**Your objective**
Nothing is needed except the lines below that run from the one with "each container image" through the one with "images delete us.gcr.io/$PROJECT_ID/kubeflow-web-ui:$DIGEST_ID", repeated exactly.

(Beginning of Provided records)

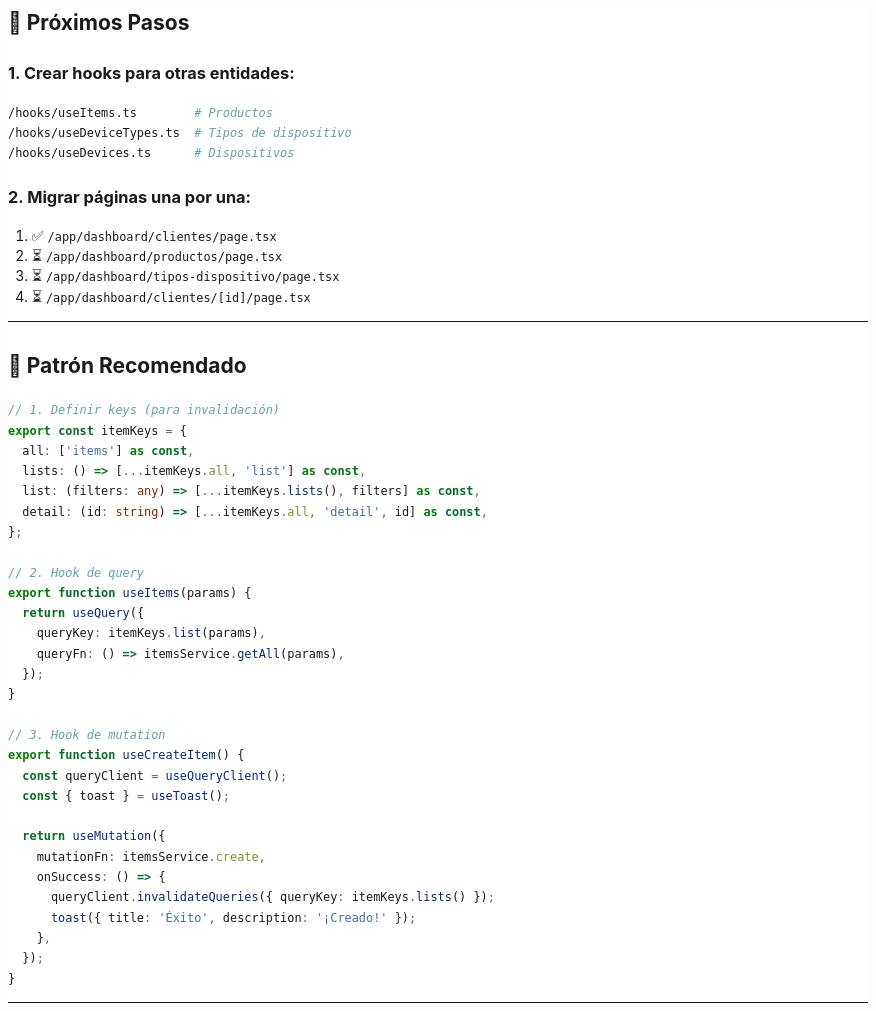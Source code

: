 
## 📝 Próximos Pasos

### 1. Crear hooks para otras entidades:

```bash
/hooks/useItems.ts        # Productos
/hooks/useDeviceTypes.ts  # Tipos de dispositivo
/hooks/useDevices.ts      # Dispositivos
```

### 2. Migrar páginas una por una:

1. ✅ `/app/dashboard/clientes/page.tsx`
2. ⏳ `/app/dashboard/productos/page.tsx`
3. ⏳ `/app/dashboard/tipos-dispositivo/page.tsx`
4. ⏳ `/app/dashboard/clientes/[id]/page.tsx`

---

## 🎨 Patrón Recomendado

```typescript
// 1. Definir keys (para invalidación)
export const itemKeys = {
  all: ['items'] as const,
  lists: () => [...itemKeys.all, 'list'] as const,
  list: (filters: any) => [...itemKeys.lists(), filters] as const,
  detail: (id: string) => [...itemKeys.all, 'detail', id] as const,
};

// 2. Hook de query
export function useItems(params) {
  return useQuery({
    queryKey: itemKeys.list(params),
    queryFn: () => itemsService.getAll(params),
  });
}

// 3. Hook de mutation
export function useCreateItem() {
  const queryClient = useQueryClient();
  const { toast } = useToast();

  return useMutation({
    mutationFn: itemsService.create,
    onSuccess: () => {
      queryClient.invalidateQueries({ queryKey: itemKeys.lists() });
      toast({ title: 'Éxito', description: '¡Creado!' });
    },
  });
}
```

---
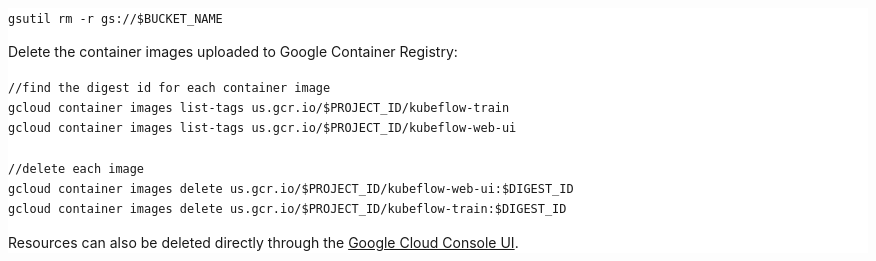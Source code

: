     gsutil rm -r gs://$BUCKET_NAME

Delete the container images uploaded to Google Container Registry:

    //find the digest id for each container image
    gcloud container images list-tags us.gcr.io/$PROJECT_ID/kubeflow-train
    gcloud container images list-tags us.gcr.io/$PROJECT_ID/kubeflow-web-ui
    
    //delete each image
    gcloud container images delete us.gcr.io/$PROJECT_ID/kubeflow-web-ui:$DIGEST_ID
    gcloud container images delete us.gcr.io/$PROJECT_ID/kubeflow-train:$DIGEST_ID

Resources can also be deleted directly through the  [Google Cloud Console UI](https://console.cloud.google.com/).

(End of Provided records)

**Exercise response**
    //find the digest id for each container image
    gcloud container images list-tags us.gcr.io/$PROJECT_ID/kubeflow-train
    gcloud container images list-tags us.gcr.io/$PROJECT_ID/kubeflow-web-ui
    
    //delete each image
    gcloud container images delete us.gcr.io/$PROJECT_ID/kubeflow-web-ui:$DIGEST_ID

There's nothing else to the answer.